Dataset entries:
Start of Block

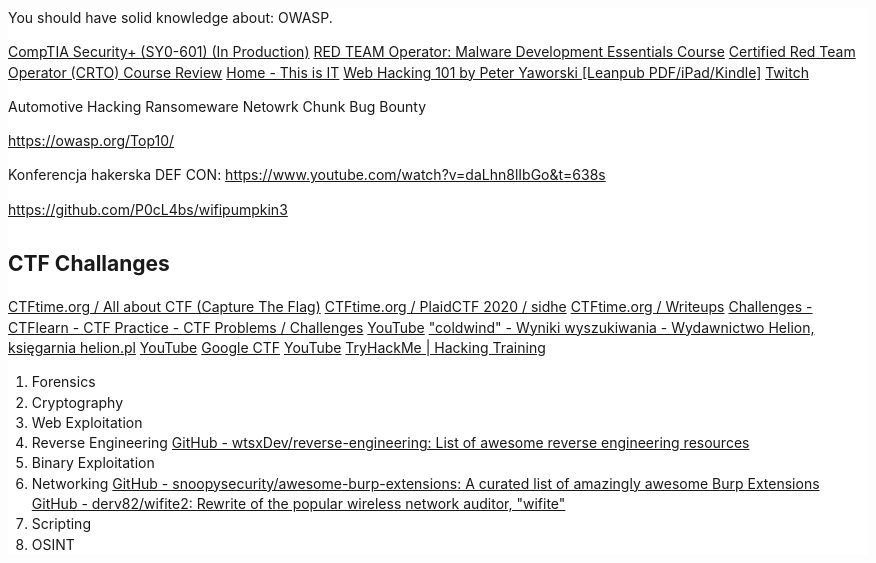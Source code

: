 
You should have solid knowledge about: OWASP.

[CompTIA Security+ (SY0-601) (In Production)](https://www.itpro.tv/courses/security-skills/security-sy0601/)
[RED TEAM Operator: Malware Development Essentials Course](https://institute.sektor7.net/red-team-operator-malware-development-essentials?coupon=MALDEV-45FCB2WESI4)
[Certified Red Team Operator (CRTO) Course Review](https://v3ded.github.io/misc/certified-red-team-operator-crto-review#--hardware)
[Home - This is IT](https://thisisit.io/)
[Web Hacking 101 by Peter Yaworski [Leanpub PDF/iPad/Kindle]](https://leanpub.com/web-hacking-101)
[Twitch](https://www.twitch.tv/videos/876399678)

Automotive Hacking
Ransomeware
Netowrk Chunk
Bug Bounty

https://owasp.org/Top10/

Konferencja hakerska DEF CON:
https://www.youtube.com/watch?v=daLhn8lIbGo&t=638s

https://github.com/P0cL4bs/wifipumpkin3

## CTF Challanges

[CTFtime.org / All about CTF (Capture The Flag)](https://ctftime.org/)
[CTFtime.org / PlaidCTF 2020 / sidhe](https://ctftime.org/task/11315)
[CTFtime.org / Writeups](https://ctftime.org/writeups)
[Challenges - CTFlearn - CTF Practice - CTF Problems / Challenges](https://ctflearn.com/challenge/1/browse)
[YouTube](https://www.youtube.com/user/GynvaelColdwind/videos)
["coldwind" - Wyniki wyszukiwania - Wydawnictwo Helion, księgarnia helion.pl](https://helion.pl/search?szukaj=coldwind)
[YouTube](https://www.youtube.com/channel/UClcE-kVhqyiHCcjYwcpfj9w)
[Google CTF](https://capturetheflag.withgoogle.com/)
[YouTube](https://www.youtube.com/user/RootOfTheNull)
[TryHackMe \| Hacking Training](https://tryhackme.com/)

1. Forensics
2. Cryptography
3. Web Exploitation
4. Reverse Engineering
[GitHub - wtsxDev/reverse-engineering: List of awesome reverse engineering resources](https://github.com/wtsxDev/reverse-engineering)
6. Binary Exploitation
7. Networking
[GitHub - snoopysecurity/awesome-burp-extensions: A curated list of amazingly awesome Burp Extensions](https://github.com/snoopysecurity/awesome-burp-extensions)
[GitHub - derv82/wifite2: Rewrite of the popular wireless network auditor, "wifite"](https://github.com/derv82/wifite2)
9. Scripting
10. OSINT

End of Block

## Work instructions
Could you return exactly the stretch of the data above that starts at the line with "7. Networking" and ends at the line with "[GitHub - snoopysecurity/awesome-burp-extensions: A", both lines included?

## Exercise result
7. Networking
[GitHub - snoopysecurity/awesome-burp-extensions: A curated list of amazingly awesome Burp Extensions](https://github.com/snoopysecurity/awesome-burp-extensions)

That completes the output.